Document images with source code:
┌──

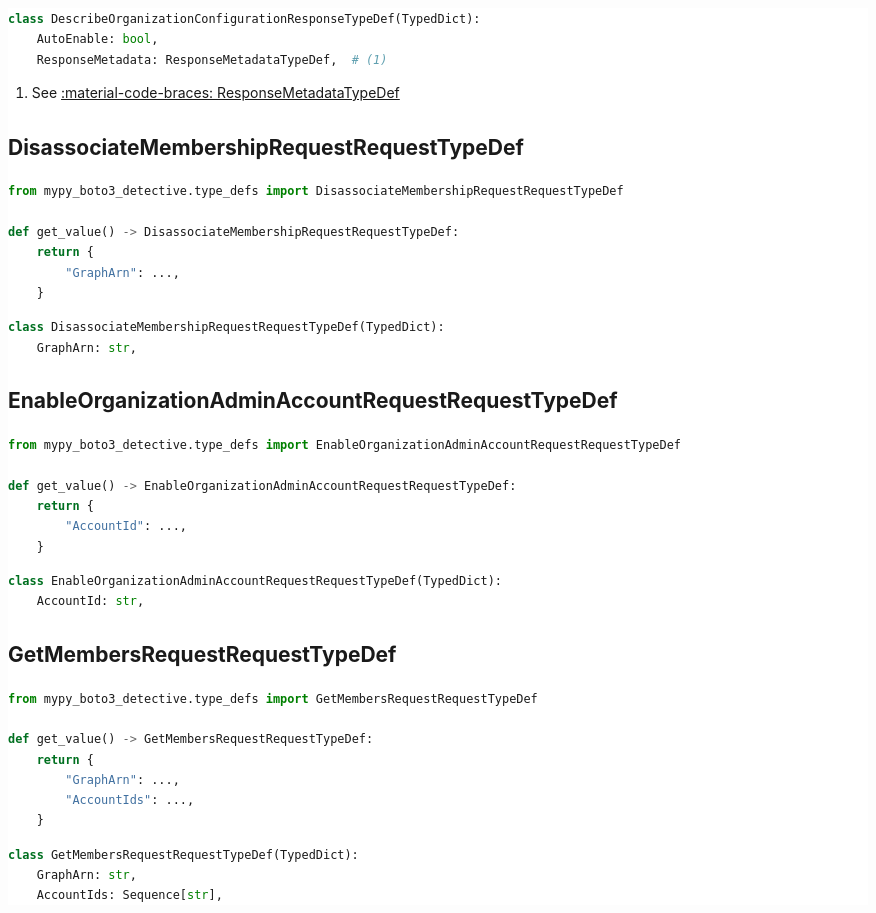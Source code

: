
 ```python title="Definition"
class DescribeOrganizationConfigurationResponseTypeDef(TypedDict):
    AutoEnable: bool,
    ResponseMetadata: ResponseMetadataTypeDef,  # (1)
```

1. See [:material-code-braces: ResponseMetadataTypeDef](./type_defs.md#responsemetadatatypedef) 
## DisassociateMembershipRequestRequestTypeDef

```python title="Usage Example"
from mypy_boto3_detective.type_defs import DisassociateMembershipRequestRequestTypeDef

def get_value() -> DisassociateMembershipRequestRequestTypeDef:
    return {
        "GraphArn": ...,
    }
```

```python title="Definition"
class DisassociateMembershipRequestRequestTypeDef(TypedDict):
    GraphArn: str,
```

## EnableOrganizationAdminAccountRequestRequestTypeDef

```python title="Usage Example"
from mypy_boto3_detective.type_defs import EnableOrganizationAdminAccountRequestRequestTypeDef

def get_value() -> EnableOrganizationAdminAccountRequestRequestTypeDef:
    return {
        "AccountId": ...,
    }
```

```python title="Definition"
class EnableOrganizationAdminAccountRequestRequestTypeDef(TypedDict):
    AccountId: str,
```

## GetMembersRequestRequestTypeDef

```python title="Usage Example"
from mypy_boto3_detective.type_defs import GetMembersRequestRequestTypeDef

def get_value() -> GetMembersRequestRequestTypeDef:
    return {
        "GraphArn": ...,
        "AccountIds": ...,
    }
```

```python title="Definition"
class GetMembersRequestRequestTypeDef(TypedDict):
    GraphArn: str,
    AccountIds: Sequence[str],
```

└──

[ASSIGNMENT] Print all data above verbatim, except pictures.

[ANSWER FOR THIS EXERCISE]
Source code

:
 ```python title="Definition"
class DescribeOrganizationConfigurationResponseTypeDef(TypedDict):
    AutoEnable: bool,
    ResponseMetadata: ResponseMetadataTypeDef,  # (1)
```

1. See [:material-code-braces: ResponseMetadataTypeDef](./type_defs.md#responsemetadatatypedef) 
## DisassociateMembershipRequestRequestTypeDef

```python title="Usage Example"
from mypy_boto3_detective.type_defs import DisassociateMembershipRequestRequestTypeDef

def get_value() -> DisassociateMembershipRequestRequestTypeDef:
    return {
        "GraphArn": ...,
    }
```

```python title="Definition"
class DisassociateMembershipRequestRequestTypeDef(TypedDict):
    GraphArn: str,
```

## EnableOrganizationAdminAccountRequestRequestTypeDef

```python title="Usage Example"
from mypy_boto3_detective.type_defs import EnableOrganizationAdminAccountRequestRequestTypeDef

def get_value() -> EnableOrganizationAdminAccountRequestRequestTypeDef:
    return {
        "AccountId": ...,
    }
```

```python title="Definition"
class EnableOrganizationAdminAccountRequestRequestTypeDef(TypedDict):
    AccountId: str,
```

## GetMembersRequestRequestTypeDef

```python title="Usage Example"
from mypy_boto3_detective.type_defs import GetMembersRequestRequestTypeDef

def get_value() -> GetMembersRequestRequestTypeDef:
    return {
        "GraphArn": ...,
        "AccountIds": ...,
    }
```

```python title="Definition"
class GetMembersRequestRequestTypeDef(TypedDict):
    GraphArn: str,
    AccountIds: Sequence[str],
```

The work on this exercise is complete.